### AIM OF THE TASK
Exact reproduction is needed for the lines from the one with "[Scripts used with" to the end of the listing below, and for no other lines.
▬▬▬▬▬▬▬▬▬▬
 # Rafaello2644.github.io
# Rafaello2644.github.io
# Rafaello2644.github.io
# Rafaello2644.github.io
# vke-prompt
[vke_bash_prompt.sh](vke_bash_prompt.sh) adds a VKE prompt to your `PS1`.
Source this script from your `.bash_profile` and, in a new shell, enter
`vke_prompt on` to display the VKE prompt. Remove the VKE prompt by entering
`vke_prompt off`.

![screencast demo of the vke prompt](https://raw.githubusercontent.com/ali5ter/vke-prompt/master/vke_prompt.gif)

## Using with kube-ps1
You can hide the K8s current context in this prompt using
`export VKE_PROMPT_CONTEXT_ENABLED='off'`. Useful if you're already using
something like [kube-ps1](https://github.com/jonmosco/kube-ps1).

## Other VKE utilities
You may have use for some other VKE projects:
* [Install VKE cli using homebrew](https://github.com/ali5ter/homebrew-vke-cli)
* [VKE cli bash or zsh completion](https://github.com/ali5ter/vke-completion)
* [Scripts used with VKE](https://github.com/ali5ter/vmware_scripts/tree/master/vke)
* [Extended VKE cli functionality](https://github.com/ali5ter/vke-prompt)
▬▬▬▬▬▬▬▬▬▬
### ANSWER SECTION
* [Scripts used with VKE](https://github.com/ali5ter/vmware_scripts/tree/master/vke)
* [Extended VKE cli functionality](https://github.com/ali5ter/vke-prompt)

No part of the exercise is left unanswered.